START Listed records

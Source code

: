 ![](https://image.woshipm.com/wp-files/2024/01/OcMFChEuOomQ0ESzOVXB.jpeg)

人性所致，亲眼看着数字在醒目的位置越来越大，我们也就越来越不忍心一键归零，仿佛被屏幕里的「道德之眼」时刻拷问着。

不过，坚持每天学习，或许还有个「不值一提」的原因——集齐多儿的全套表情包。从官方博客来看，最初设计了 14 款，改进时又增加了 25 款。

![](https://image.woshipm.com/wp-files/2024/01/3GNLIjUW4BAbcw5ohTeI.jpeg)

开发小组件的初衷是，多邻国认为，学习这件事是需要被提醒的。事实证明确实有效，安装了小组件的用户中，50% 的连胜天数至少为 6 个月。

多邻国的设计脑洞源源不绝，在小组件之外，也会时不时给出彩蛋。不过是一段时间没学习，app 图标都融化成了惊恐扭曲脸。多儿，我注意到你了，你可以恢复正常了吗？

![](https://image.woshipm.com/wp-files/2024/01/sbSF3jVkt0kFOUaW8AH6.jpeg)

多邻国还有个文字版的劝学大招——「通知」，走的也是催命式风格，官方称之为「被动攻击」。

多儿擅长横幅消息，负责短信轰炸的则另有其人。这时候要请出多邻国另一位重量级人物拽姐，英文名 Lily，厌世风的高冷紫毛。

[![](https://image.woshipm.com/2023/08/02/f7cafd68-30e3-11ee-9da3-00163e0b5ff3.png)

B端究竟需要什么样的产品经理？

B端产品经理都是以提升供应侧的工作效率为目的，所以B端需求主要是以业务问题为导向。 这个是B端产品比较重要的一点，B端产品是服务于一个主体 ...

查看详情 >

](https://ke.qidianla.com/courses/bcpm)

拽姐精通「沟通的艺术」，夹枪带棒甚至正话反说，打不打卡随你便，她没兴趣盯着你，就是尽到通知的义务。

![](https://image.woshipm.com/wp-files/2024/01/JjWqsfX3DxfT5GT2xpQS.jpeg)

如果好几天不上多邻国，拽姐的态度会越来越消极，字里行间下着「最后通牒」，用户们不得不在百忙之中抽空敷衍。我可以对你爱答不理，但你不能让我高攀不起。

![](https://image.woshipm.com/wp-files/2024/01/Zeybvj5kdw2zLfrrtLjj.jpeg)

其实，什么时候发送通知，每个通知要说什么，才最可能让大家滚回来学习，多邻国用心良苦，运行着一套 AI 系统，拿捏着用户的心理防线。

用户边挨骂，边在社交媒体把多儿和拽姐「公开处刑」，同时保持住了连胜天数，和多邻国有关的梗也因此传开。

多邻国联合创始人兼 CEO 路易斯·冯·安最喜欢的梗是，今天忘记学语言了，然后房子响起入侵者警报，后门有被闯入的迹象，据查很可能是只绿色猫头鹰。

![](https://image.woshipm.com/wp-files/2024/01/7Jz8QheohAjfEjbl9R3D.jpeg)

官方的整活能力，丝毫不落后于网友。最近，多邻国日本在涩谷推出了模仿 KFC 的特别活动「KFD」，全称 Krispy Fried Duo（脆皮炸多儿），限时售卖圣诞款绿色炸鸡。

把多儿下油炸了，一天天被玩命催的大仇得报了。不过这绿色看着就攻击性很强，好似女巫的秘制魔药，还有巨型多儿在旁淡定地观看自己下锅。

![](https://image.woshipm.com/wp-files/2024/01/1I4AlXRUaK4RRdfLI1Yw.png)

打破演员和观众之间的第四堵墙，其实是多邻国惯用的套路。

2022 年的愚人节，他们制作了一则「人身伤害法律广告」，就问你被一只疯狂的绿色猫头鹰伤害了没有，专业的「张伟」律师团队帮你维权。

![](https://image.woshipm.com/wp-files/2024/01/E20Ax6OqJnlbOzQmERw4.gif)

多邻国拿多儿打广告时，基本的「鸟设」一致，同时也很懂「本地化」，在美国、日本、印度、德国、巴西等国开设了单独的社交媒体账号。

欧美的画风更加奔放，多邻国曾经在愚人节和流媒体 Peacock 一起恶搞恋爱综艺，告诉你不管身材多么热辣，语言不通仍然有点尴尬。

END Listed records

### What is expected
Your answer should hold exactly the lines from the one containing "官方的整活能力，丝毫不落后于网友。最近，多邻国日本在涩谷推出了模仿 KFC 的特别活动「KFD」，全称" to the last line of the data, both included, and no others.

### Solution to this problem
官方的整活能力，丝毫不落后于网友。最近，多邻国日本在涩谷推出了模仿 KFC 的特别活动「KFD」，全称 Krispy Fried Duo（脆皮炸多儿），限时售卖圣诞款绿色炸鸡。

把多儿下油炸了，一天天被玩命催的大仇得报了。不过这绿色看着就攻击性很强，好似女巫的秘制魔药，还有巨型多儿在旁淡定地观看自己下锅。

![](https://image.woshipm.com/wp-files/2024/01/1I4AlXRUaK4RRdfLI1Yw.png)

打破演员和观众之间的第四堵墙，其实是多邻国惯用的套路。

2022 年的愚人节，他们制作了一则「人身伤害法律广告」，就问你被一只疯狂的绿色猫头鹰伤害了没有，专业的「张伟」律师团队帮你维权。

![](https://image.woshipm.com/wp-files/2024/01/E20Ax6OqJnlbOzQmERw4.gif)

多邻国拿多儿打广告时，基本的「鸟设」一致，同时也很懂「本地化」，在美国、日本、印度、德国、巴西等国开设了单独的社交媒体账号。

欧美的画风更加奔放，多邻国曾经在愚人节和流媒体 Peacock 一起恶搞恋爱综艺，告诉你不管身材多么热辣，语言不通仍然有点尴尬。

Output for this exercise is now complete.